BEGIN Excerpted data

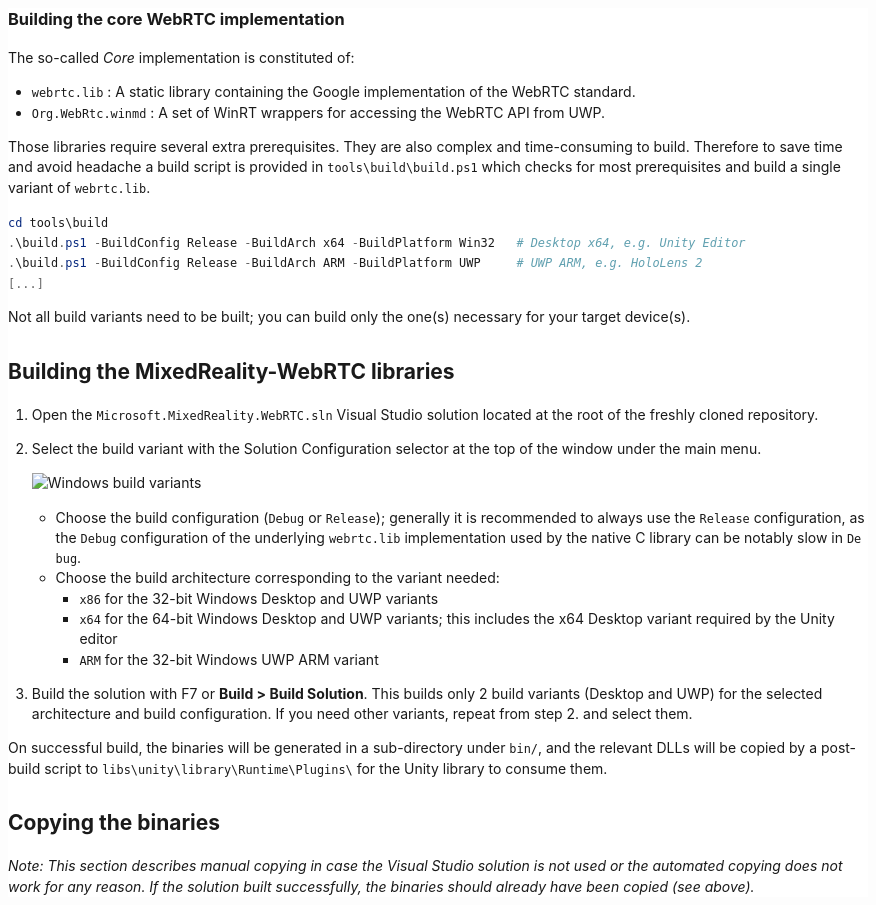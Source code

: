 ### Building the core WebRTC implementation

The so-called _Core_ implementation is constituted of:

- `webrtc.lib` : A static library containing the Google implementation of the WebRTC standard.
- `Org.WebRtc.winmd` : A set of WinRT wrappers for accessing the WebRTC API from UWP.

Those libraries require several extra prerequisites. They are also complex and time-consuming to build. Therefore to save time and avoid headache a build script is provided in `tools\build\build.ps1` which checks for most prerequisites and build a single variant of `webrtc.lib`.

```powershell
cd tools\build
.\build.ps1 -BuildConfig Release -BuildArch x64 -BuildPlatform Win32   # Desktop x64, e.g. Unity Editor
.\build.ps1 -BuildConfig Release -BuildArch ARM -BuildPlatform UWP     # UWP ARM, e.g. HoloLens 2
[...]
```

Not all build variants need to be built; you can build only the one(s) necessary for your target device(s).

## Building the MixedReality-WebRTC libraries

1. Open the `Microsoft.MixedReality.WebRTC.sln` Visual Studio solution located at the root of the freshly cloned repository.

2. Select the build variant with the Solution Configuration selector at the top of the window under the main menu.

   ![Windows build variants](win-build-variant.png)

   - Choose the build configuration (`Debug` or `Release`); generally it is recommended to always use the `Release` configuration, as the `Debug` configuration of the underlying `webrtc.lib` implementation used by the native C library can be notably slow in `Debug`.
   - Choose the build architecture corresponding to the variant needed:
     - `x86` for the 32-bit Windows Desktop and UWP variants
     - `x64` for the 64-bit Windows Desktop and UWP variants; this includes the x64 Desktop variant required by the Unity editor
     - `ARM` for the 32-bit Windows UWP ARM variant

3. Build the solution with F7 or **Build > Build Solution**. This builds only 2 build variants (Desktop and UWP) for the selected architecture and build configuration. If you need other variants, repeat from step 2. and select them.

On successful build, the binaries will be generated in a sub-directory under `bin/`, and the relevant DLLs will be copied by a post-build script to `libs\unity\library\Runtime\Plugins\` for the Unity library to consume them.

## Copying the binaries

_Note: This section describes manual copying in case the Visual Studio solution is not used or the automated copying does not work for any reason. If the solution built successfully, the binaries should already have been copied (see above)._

END Excerpted data

**Exercise requirements:**
Each line of the listing above must be given again exactly; the pictures are to be left out.

**Written response:**
Source code

: ### Building the core WebRTC implementation

The so-called _Core_ implementation is constituted of:

- `webrtc.lib` : A static library containing the Google implementation of the WebRTC standard.
- `Org.WebRtc.winmd` : A set of WinRT wrappers for accessing the WebRTC API from UWP.

Those libraries require several extra prerequisites. They are also complex and time-consuming to build. Therefore to save time and avoid headache a build script is provided in `tools\build\build.ps1` which checks for most prerequisites and build a single variant of `webrtc.lib`.

```powershell
cd tools\build
.\build.ps1 -BuildConfig Release -BuildArch x64 -BuildPlatform Win32   # Desktop x64, e.g. Unity Editor
.\build.ps1 -BuildConfig Release -BuildArch ARM -BuildPlatform UWP     # UWP ARM, e.g. HoloLens 2
[...]
```

Not all build variants need to be built; you can build only the one(s) necessary for your target device(s).

## Building the MixedReality-WebRTC libraries

1. Open the `Microsoft.MixedReality.WebRTC.sln` Visual Studio solution located at the root of the freshly cloned repository.

2. Select the build variant with the Solution Configuration selector at the top of the window under the main menu.

   ![Windows build variants](win-build-variant.png)

   - Choose the build configuration (`Debug` or `Release`); generally it is recommended to always use the `Release` configuration, as the `Debug` configuration of the underlying `webrtc.lib` implementation used by the native C library can be notably slow in `Debug`.
   - Choose the build architecture corresponding to the variant needed:
     - `x86` for the 32-bit Windows Desktop and UWP variants
     - `x64` for the 64-bit Windows Desktop and UWP variants; this includes the x64 Desktop variant required by the Unity editor
     - `ARM` for the 32-bit Windows UWP ARM variant

3. Build the solution with F7 or **Build > Build Solution**. This builds only 2 build variants (Desktop and UWP) for the selected architecture and build configuration. If you need other variants, repeat from step 2. and select them.

On successful build, the binaries will be generated in a sub-directory under `bin/`, and the relevant DLLs will be copied by a post-build script to `libs\unity\library\Runtime\Plugins\` for the Unity library to consume them.

## Copying the binaries

_Note: This section describes manual copying in case the Visual Studio solution is not used or the automated copying does not work for any reason. If the solution built successfully, the binaries should already have been copied (see above)._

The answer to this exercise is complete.